School bags, toys and clothes were among the piles of rubble as a bulldozer tried to clear a path through wreckage.
A crowd of hundreds of people cheered on as dust-covered, shocked-looking children were carried out one by one. Other small bodies, however, hung limp over workers’ shoulders.
Shopworker Adeniyi Afolabi, who lives nearby, gave the name of the school as the Ohen Nursery and Primary, and said there were 144 pupils in attendance on Wednesday. Some authorities dispute that number.
Hundreds of families have been keeping vigil at the three leading hospitals in Lagos, where victims are receiving treatment. At the Lagos Island Hospital on Thursday, family members huddled around a list of survivors posted at the emergency unit. Some breathed a sigh of relief as they saw the names of their loved ones on the list while others continued to hope and pray they would soon have news.
- The southwest coordinator of the National Emergency Management Agency (NEMA), Ibrahim Farinloye, said thirty-seven people were rescued alive.
- Farinloye told the Associated Press (AP) that workers had reached the foundation of the collapsed three-story building and did not expect to find more people.
- Nigerian officials on Thursday said they were halting search efforts a day after the school building collapsed.
- The building had been marked for demolition at least three times, a buildings expert said in an interview with the Nigerian News Agency.
- Lagos state Gov. Akinwunmi Ambode said the building, which had been marked for demolition, was classified as residential and the school was operating illegally on the top two floors.
- President Muhammadu Buhari has charged governor Ambode to ensure that such a catastrophic accident does not happen again in the state.

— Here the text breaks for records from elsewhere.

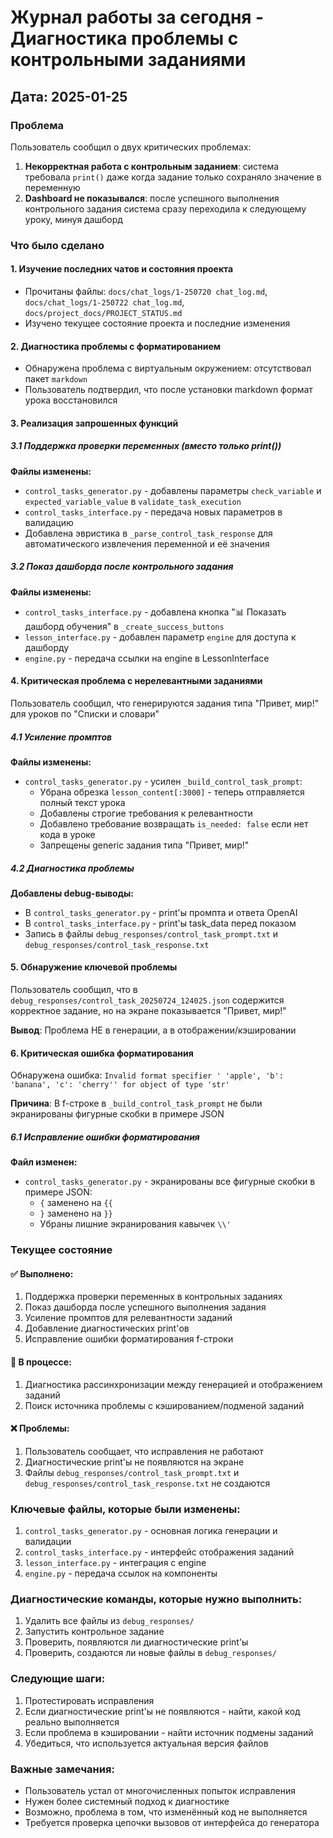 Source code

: # Журнал работы за сегодня - Диагностика проблемы с контрольными заданиями

## Дата: 2025-01-25

### Проблема
Пользователь сообщил о двух критических проблемах:
1. **Некорректная работа с контрольным заданием**: система требовала `print()` даже когда задание только сохраняло значение в переменную
2. **Dashboard не показывался**: после успешного выполнения контрольного задания система сразу переходила к следующему уроку, минуя дашборд

### Что было сделано

#### 1. Изучение последних чатов и состояния проекта
- Прочитаны файлы: `docs/chat_logs/1-250720 chat_log.md`, `docs/chat_logs/1-250722 chat_log.md`, `docs/project_docs/PROJECT_STATUS.md`
- Изучено текущее состояние проекта и последние изменения

#### 2. Диагностика проблемы с форматированием
- Обнаружена проблема с виртуальным окружением: отсутствовал пакет `markdown`
- Пользователь подтвердил, что после установки markdown формат урока восстановился

#### 3. Реализация запрошенных функций

##### 3.1 Поддержка проверки переменных (вместо только print())
**Файлы изменены:**
- `control_tasks_generator.py` - добавлены параметры `check_variable` и `expected_variable_value` в `validate_task_execution`
- `control_tasks_interface.py` - передача новых параметров в валидацию
- Добавлена эвристика в `_parse_control_task_response` для автоматического извлечения переменной и её значения

##### 3.2 Показ дашборда после контрольного задания
**Файлы изменены:**
- `control_tasks_interface.py` - добавлена кнопка "📊 Показать дашборд обучения" в `_create_success_buttons`
- `lesson_interface.py` - добавлен параметр `engine` для доступа к дашборду
- `engine.py` - передача ссылки на engine в LessonInterface

#### 4. Критическая проблема с нерелевантными заданиями
Пользователь сообщил, что генерируются задания типа "Привет, мир!" для уроков по "Списки и словари"

##### 4.1 Усиление промптов
**Файлы изменены:**
- `control_tasks_generator.py` - усилен `_build_control_task_prompt`:
  - Убрана обрезка `lesson_content[:3000]` - теперь отправляется полный текст урока
  - Добавлены строгие требования к релевантности
  - Добавлено требование возвращать `is_needed: false` если нет кода в уроке
  - Запрещены generic задания типа "Привет, мир!"

##### 4.2 Диагностика проблемы
**Добавлены debug-выводы:**
- В `control_tasks_generator.py` - print'ы промпта и ответа OpenAI
- В `control_tasks_interface.py` - print'ы task_data перед показом
- Запись в файлы `debug_responses/control_task_prompt.txt` и `debug_responses/control_task_response.txt`

#### 5. Обнаружение ключевой проблемы
Пользователь сообщил, что в `debug_responses/control_task_20250724_124025.json` содержится корректное задание, но на экране показывается "Привет, мир!"

**Вывод**: Проблема НЕ в генерации, а в отображении/кэшировании

#### 6. Критическая ошибка форматирования
Обнаружена ошибка: `Invalid format specifier ' 'apple', 'b': 'banana', 'c': 'cherry'' for object of type 'str'`

**Причина**: В f-строке в `_build_control_task_prompt` не были экранированы фигурные скобки в примере JSON

##### 6.1 Исправление ошибки форматирования
**Файл изменен:**
- `control_tasks_generator.py` - экранированы все фигурные скобки в примере JSON:
  - `{` заменено на `{{`
  - `}` заменено на `}}`
  - Убраны лишние экранирования кавычек `\\'`

### Текущее состояние

#### ✅ Выполнено:
1. Поддержка проверки переменных в контрольных заданиях
2. Показ дашборда после успешного выполнения задания
3. Усиление промптов для релевантности заданий
4. Добавление диагностических print'ов
5. Исправление ошибки форматирования f-строки

#### 🔄 В процессе:
1. Диагностика рассинхронизации между генерацией и отображением заданий
2. Поиск источника проблемы с кэшированием/подменой заданий

#### ❌ Проблемы:
1. Пользователь сообщает, что исправления не работают
2. Диагностические print'ы не появляются на экране
3. Файлы `debug_responses/control_task_prompt.txt` и `debug_responses/control_task_response.txt` не создаются

### Ключевые файлы, которые были изменены:
1. `control_tasks_generator.py` - основная логика генерации и валидации
2. `control_tasks_interface.py` - интерфейс отображения заданий
3. `lesson_interface.py` - интеграция с engine
4. `engine.py` - передача ссылок на компоненты

### Диагностические команды, которые нужно выполнить:
1. Удалить все файлы из `debug_responses/`
2. Запустить контрольное задание
3. Проверить, появляются ли диагностические print'ы
4. Проверить, создаются ли новые файлы в `debug_responses/`

### Следующие шаги:
1. Протестировать исправления
2. Если диагностические print'ы не появляются - найти, какой код реально выполняется
3. Если проблема в кэшировании - найти источник подмены заданий
4. Убедиться, что используется актуальная версия файлов

### Важные замечания:
- Пользователь устал от многочисленных попыток исправления
- Нужен более системный подход к диагностике
- Возможно, проблема в том, что изменённый код не выполняется
- Требуется проверка цепочки вызовов от интерфейса до генератора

As of Thursday evening, there is mixed information on the number of victims rescued and confirmed deaths.
- AFP reports thirty-seven people were rescued alive on Wednesday.
- Associated Press (AP) reports that Nigerian officials said the death toll is eight and could rise.
- News Agency of Nigeria (NAN) reports that the school owner, pregnant woman, and 12 students died in the collapsed building.
- African News Agency (ANA) reports that as many as sixteen are confirmed dead and forty-one are receiving treatment.
- CNN reports that around 41 people have been rescued from the building.
The official twitter account of the Lagos State Government says:
The collapse came as Buhari, newly elected to a second term as president, tries to improve groaning, inefficient infrastructure in Africa’s most populous nation.
“It touches one to lose precious lives in any kind of mishap, particularly those so young and tender,” Nigerian President Muhammadu Buhari said.